Saved entries:
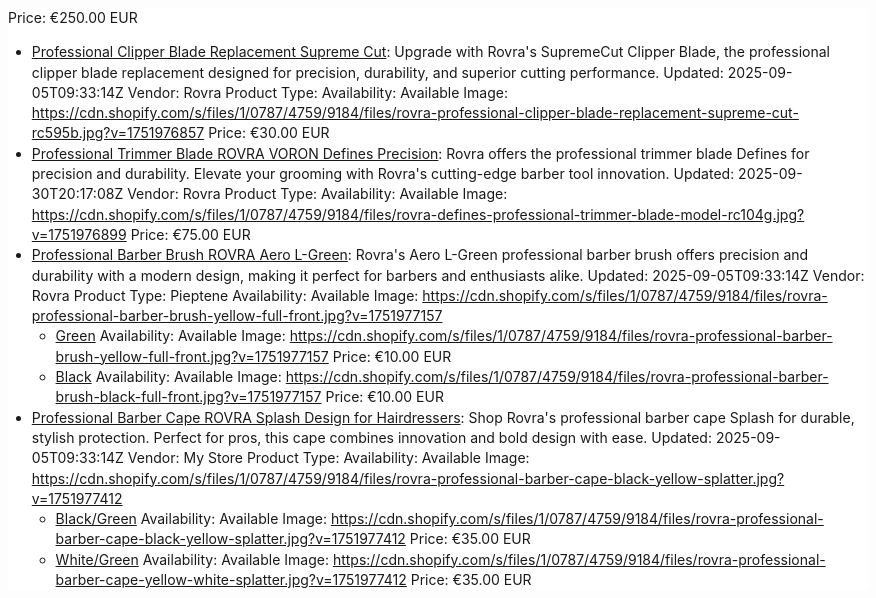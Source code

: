   Price: €250.00 EUR
- [Professional Clipper Blade Replacement Supreme Cut](https://rovra.com/products/professional-clipper-blade-replacement-rovra): Upgrade with Rovra's SupremeCut Clipper Blade, the professional clipper blade replacement designed for precision, durability, and superior cutting performance.
  Updated: 2025-09-05T09:33:14Z
  Vendor: Rovra
  Product Type: 
  Availability: Available
  Image: https://cdn.shopify.com/s/files/1/0787/4759/9184/files/rovra-professional-clipper-blade-replacement-supreme-cut-rc595b.jpg?v=1751976857
  Price: €30.00 EUR
- [Professional Trimmer Blade ROVRA VORON Defines Precision](https://rovra.com/products/professional-trimmer-blade-rovra): Rovra offers the professional trimmer blade Defines for precision and durability. Elevate your grooming with Rovra's cutting-edge barber tool innovation.
  Updated: 2025-09-30T20:17:08Z
  Vendor: Rovra
  Product Type: 
  Availability: Available
  Image: https://cdn.shopify.com/s/files/1/0787/4759/9184/files/rovra-defines-professional-trimmer-blade-model-rc104g.jpg?v=1751976899
  Price: €75.00 EUR
- [Professional Barber Brush ROVRA Aero L-Green](https://rovra.com/products/professional-barber-brush-rovra-aero-l-green): Rovra's Aero L-Green professional barber brush offers precision and durability with a modern design, making it perfect for barbers and enthusiasts alike.
  Updated: 2025-09-05T09:33:14Z
  Vendor: Rovra
  Product Type: Pieptene
  Availability: Available
  Image: https://cdn.shopify.com/s/files/1/0787/4759/9184/files/rovra-professional-barber-brush-yellow-full-front.jpg?v=1751977157
  - [Green](https://rovra.com/products/professional-barber-brush-rovra-aero-l-green?variant=49978275856720)
    Availability: Available
    Image: https://cdn.shopify.com/s/files/1/0787/4759/9184/files/rovra-professional-barber-brush-yellow-full-front.jpg?v=1751977157
    Price: €10.00 EUR
  - [Black](https://rovra.com/products/professional-barber-brush-rovra-aero-l-green?variant=49949408330064)
    Availability: Available
    Image: https://cdn.shopify.com/s/files/1/0787/4759/9184/files/rovra-professional-barber-brush-black-full-front.jpg?v=1751977157
    Price: €10.00 EUR
- [Professional Barber Cape ROVRA Splash Design for Hairdressers](https://rovra.com/products/professional-barber-cape-rovra-splash): Shop Rovra's professional barber cape Splash for durable, stylish protection. Perfect for pros, this cape combines innovation and bold design with ease.
  Updated: 2025-09-05T09:33:14Z
  Vendor: My Store
  Product Type: 
  Availability: Available
  Image: https://cdn.shopify.com/s/files/1/0787/4759/9184/files/rovra-professional-barber-cape-black-yellow-splatter.jpg?v=1751977412
  - [Black/Green](https://rovra.com/products/professional-barber-cape-rovra-splash?variant=49949366911312)
    Availability: Available
    Image: https://cdn.shopify.com/s/files/1/0787/4759/9184/files/rovra-professional-barber-cape-black-yellow-splatter.jpg?v=1751977412
    Price: €35.00 EUR
  - [White/Green](https://rovra.com/products/professional-barber-cape-rovra-splash?variant=49952625066320)
    Availability: Available
    Image: https://cdn.shopify.com/s/files/1/0787/4759/9184/files/rovra-professional-barber-cape-yellow-white-splatter.jpg?v=1751977412
    Price: €35.00 EUR
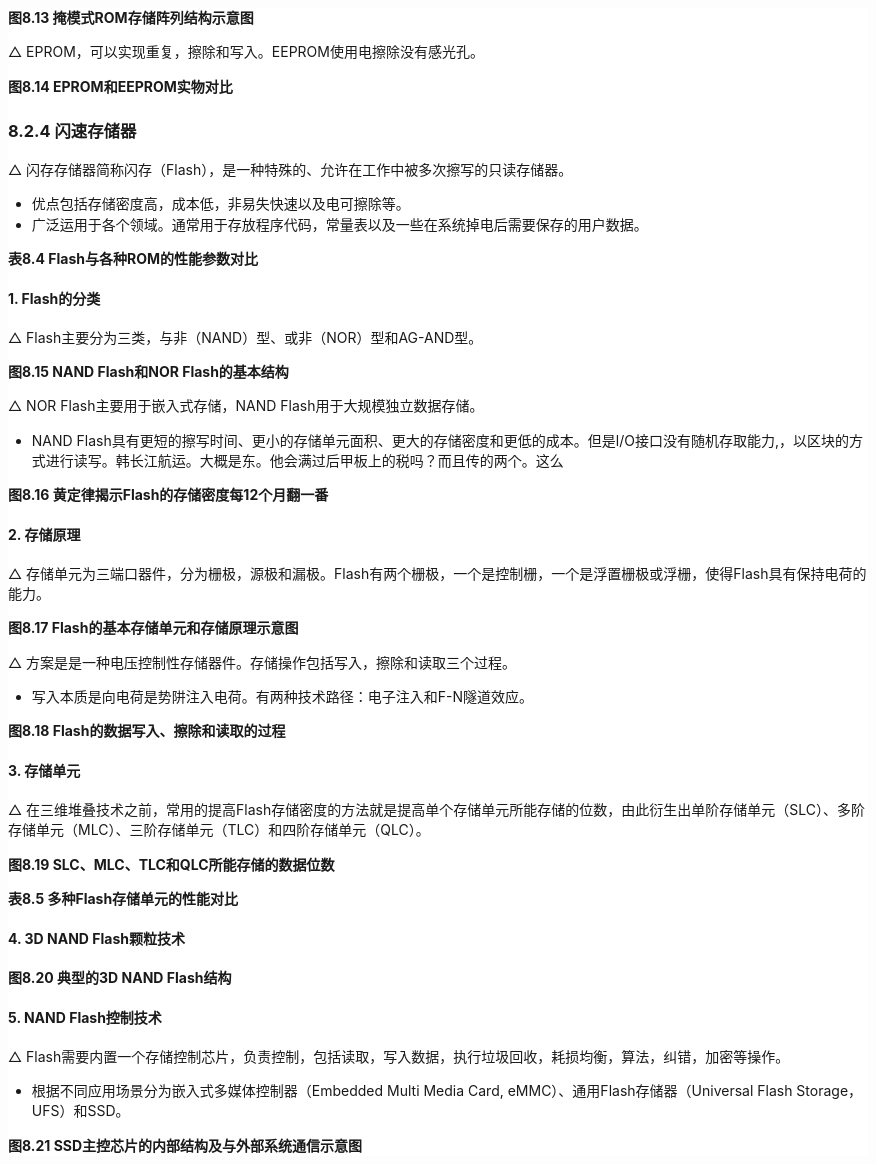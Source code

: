 **图8.13 掩模式ROM存储阵列结构示意图**

$\triangle$ EPROM，可以实现重复，擦除和写入。EEPROM使用电擦除没有感光孔。

**图8.14 EPROM和EEPROM实物对比**

### 8.2.4 闪速存储器

$\triangle$ 闪存存储器简称闪存（Flash），是一种特殊的、允许在工作中被多次擦写的只读存储器。

- 优点包括存储密度高，成本低，非易失快速以及电可擦除等。
- 广泛运用于各个领域。通常用于存放程序代码，常量表以及一些在系统掉电后需要保存的用户数据。

**表8.4 Flash与各种ROM的性能参数对比**

#### 1. Flash的分类

$\triangle$ Flash主要分为三类，与非（NAND）型、或非（NOR）型和AG-AND型。

**图8.15 NAND Flash和NOR Flash的基本结构**

$\triangle$​ NOR Flash主要用于嵌入式存储，NAND Flash用于大规模独立数据存储。

- NAND Flash具有更短的擦写时间、更小的存储单元面积、更大的存储密度和更低的成本。但是l/O接口没有随机存取能力,，以区块的方式进行读写。韩长江航运。大概是东。他会满过后甲板上的税吗？而且传的两个。这么

**图8.16 黄定律揭示Flash的存储密度每12个月翻一番**

#### 2. 存储原理

$\triangle$ 存储单元为三端口器件，分为栅极，源极和漏极。Flash有两个栅极，一个是控制栅，一个是浮置栅极或浮栅，使得Flash具有保持电荷的能力。

**图8.17 Flash的基本存储单元和存储原理示意图**

$\triangle$ 方案是是一种电压控制性存储器件。存储操作包括写入，擦除和读取三个过程。

- 写入本质是向电荷是势阱注入电荷。有两种技术路径：电子注入和F-N隧道效应。

**图8.18 Flash的数据写入、擦除和读取的过程**

#### 3. 存储单元

$\triangle$ 在三维堆叠技术之前，常用的提高Flash存储密度的方法就是提高单个存储单元所能存储的位数，由此衍生出单阶存储单元（SLC）、多阶存储单元（MLC）、三阶存储单元（TLC）和四阶存储单元（QLC）。

**图8.19 SLC、MLC、TLC和QLC所能存储的数据位数**

**表8.5 多种Flash存储单元的性能对比**

#### 4. 3D NAND Flash颗粒技术

**图8.20 典型的3D NAND Flash结构**

#### 5. NAND Flash控制技术

$\triangle$ Flash需要内置一个存储控制芯片，负责控制，包括读取，写入数据，执行垃圾回收，耗损均衡，算法，纠错，加密等操作。

- 根据不同应用场景分为嵌入式多媒体控制器（Embedded Multi Media Card, eMMC）、通用Flash存储器（Universal Flash Storage，UFS）和SSD。

**图8.21 SSD主控芯片的内部结构及与外部系统通信示意图**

PROMPT:
Set every line of the records down again exactly, and exclude all pictures.

WRITTEN ANSWER:
Source code

:   Price: €250.00 EUR
- [Professional Clipper Blade Replacement Supreme Cut](https://rovra.com/products/professional-clipper-blade-replacement-rovra): Upgrade with Rovra's SupremeCut Clipper Blade, the professional clipper blade replacement designed for precision, durability, and superior cutting performance.
  Updated: 2025-09-05T09:33:14Z
  Vendor: Rovra
  Product Type: 
  Availability: Available
  Image: https://cdn.shopify.com/s/files/1/0787/4759/9184/files/rovra-professional-clipper-blade-replacement-supreme-cut-rc595b.jpg?v=1751976857
  Price: €30.00 EUR
- [Professional Trimmer Blade ROVRA VORON Defines Precision](https://rovra.com/products/professional-trimmer-blade-rovra): Rovra offers the professional trimmer blade Defines for precision and durability. Elevate your grooming with Rovra's cutting-edge barber tool innovation.
  Updated: 2025-09-30T20:17:08Z
  Vendor: Rovra
  Product Type: 
  Availability: Available
  Image: https://cdn.shopify.com/s/files/1/0787/4759/9184/files/rovra-defines-professional-trimmer-blade-model-rc104g.jpg?v=1751976899
  Price: €75.00 EUR
- [Professional Barber Brush ROVRA Aero L-Green](https://rovra.com/products/professional-barber-brush-rovra-aero-l-green): Rovra's Aero L-Green professional barber brush offers precision and durability with a modern design, making it perfect for barbers and enthusiasts alike.
  Updated: 2025-09-05T09:33:14Z
  Vendor: Rovra
  Product Type: Pieptene
  Availability: Available
  Image: https://cdn.shopify.com/s/files/1/0787/4759/9184/files/rovra-professional-barber-brush-yellow-full-front.jpg?v=1751977157
  - [Green](https://rovra.com/products/professional-barber-brush-rovra-aero-l-green?variant=49978275856720)
    Availability: Available
    Image: https://cdn.shopify.com/s/files/1/0787/4759/9184/files/rovra-professional-barber-brush-yellow-full-front.jpg?v=1751977157
    Price: €10.00 EUR
  - [Black](https://rovra.com/products/professional-barber-brush-rovra-aero-l-green?variant=49949408330064)
    Availability: Available
    Image: https://cdn.shopify.com/s/files/1/0787/4759/9184/files/rovra-professional-barber-brush-black-full-front.jpg?v=1751977157
    Price: €10.00 EUR
- [Professional Barber Cape ROVRA Splash Design for Hairdressers](https://rovra.com/products/professional-barber-cape-rovra-splash): Shop Rovra's professional barber cape Splash for durable, stylish protection. Perfect for pros, this cape combines innovation and bold design with ease.
  Updated: 2025-09-05T09:33:14Z
  Vendor: My Store
  Product Type: 
  Availability: Available
  Image: https://cdn.shopify.com/s/files/1/0787/4759/9184/files/rovra-professional-barber-cape-black-yellow-splatter.jpg?v=1751977412
  - [Black/Green](https://rovra.com/products/professional-barber-cape-rovra-splash?variant=49949366911312)
    Availability: Available
    Image: https://cdn.shopify.com/s/files/1/0787/4759/9184/files/rovra-professional-barber-cape-black-yellow-splatter.jpg?v=1751977412
    Price: €35.00 EUR
  - [White/Green](https://rovra.com/products/professional-barber-cape-rovra-splash?variant=49952625066320)
    Availability: Available
    Image: https://cdn.shopify.com/s/files/1/0787/4759/9184/files/rovra-professional-barber-cape-yellow-white-splatter.jpg?v=1751977412
    Price: €35.00 EUR
Source code

: **图8.13 掩模式ROM存储阵列结构示意图**

$\triangle$ EPROM，可以实现重复，擦除和写入。EEPROM使用电擦除没有感光孔。

**图8.14 EPROM和EEPROM实物对比**

### 8.2.4 闪速存储器

$\triangle$ 闪存存储器简称闪存（Flash），是一种特殊的、允许在工作中被多次擦写的只读存储器。

- 优点包括存储密度高，成本低，非易失快速以及电可擦除等。
- 广泛运用于各个领域。通常用于存放程序代码，常量表以及一些在系统掉电后需要保存的用户数据。

**表8.4 Flash与各种ROM的性能参数对比**

#### 1. Flash的分类

$\triangle$ Flash主要分为三类，与非（NAND）型、或非（NOR）型和AG-AND型。

**图8.15 NAND Flash和NOR Flash的基本结构**

$\triangle$​ NOR Flash主要用于嵌入式存储，NAND Flash用于大规模独立数据存储。

- NAND Flash具有更短的擦写时间、更小的存储单元面积、更大的存储密度和更低的成本。但是l/O接口没有随机存取能力,，以区块的方式进行读写。韩长江航运。大概是东。他会满过后甲板上的税吗？而且传的两个。这么

**图8.16 黄定律揭示Flash的存储密度每12个月翻一番**

#### 2. 存储原理

$\triangle$ 存储单元为三端口器件，分为栅极，源极和漏极。Flash有两个栅极，一个是控制栅，一个是浮置栅极或浮栅，使得Flash具有保持电荷的能力。

**图8.17 Flash的基本存储单元和存储原理示意图**

$\triangle$ 方案是是一种电压控制性存储器件。存储操作包括写入，擦除和读取三个过程。

- 写入本质是向电荷是势阱注入电荷。有两种技术路径：电子注入和F-N隧道效应。

**图8.18 Flash的数据写入、擦除和读取的过程**

#### 3. 存储单元

$\triangle$ 在三维堆叠技术之前，常用的提高Flash存储密度的方法就是提高单个存储单元所能存储的位数，由此衍生出单阶存储单元（SLC）、多阶存储单元（MLC）、三阶存储单元（TLC）和四阶存储单元（QLC）。

**图8.19 SLC、MLC、TLC和QLC所能存储的数据位数**

**表8.5 多种Flash存储单元的性能对比**

#### 4. 3D NAND Flash颗粒技术

**图8.20 典型的3D NAND Flash结构**

#### 5. NAND Flash控制技术

$\triangle$ Flash需要内置一个存储控制芯片，负责控制，包括读取，写入数据，执行垃圾回收，耗损均衡，算法，纠错，加密等操作。

- 根据不同应用场景分为嵌入式多媒体控制器（Embedded Multi Media Card, eMMC）、通用Flash存储器（Universal Flash Storage，UFS）和SSD。

**图8.21 SSD主控芯片的内部结构及与外部系统通信示意图**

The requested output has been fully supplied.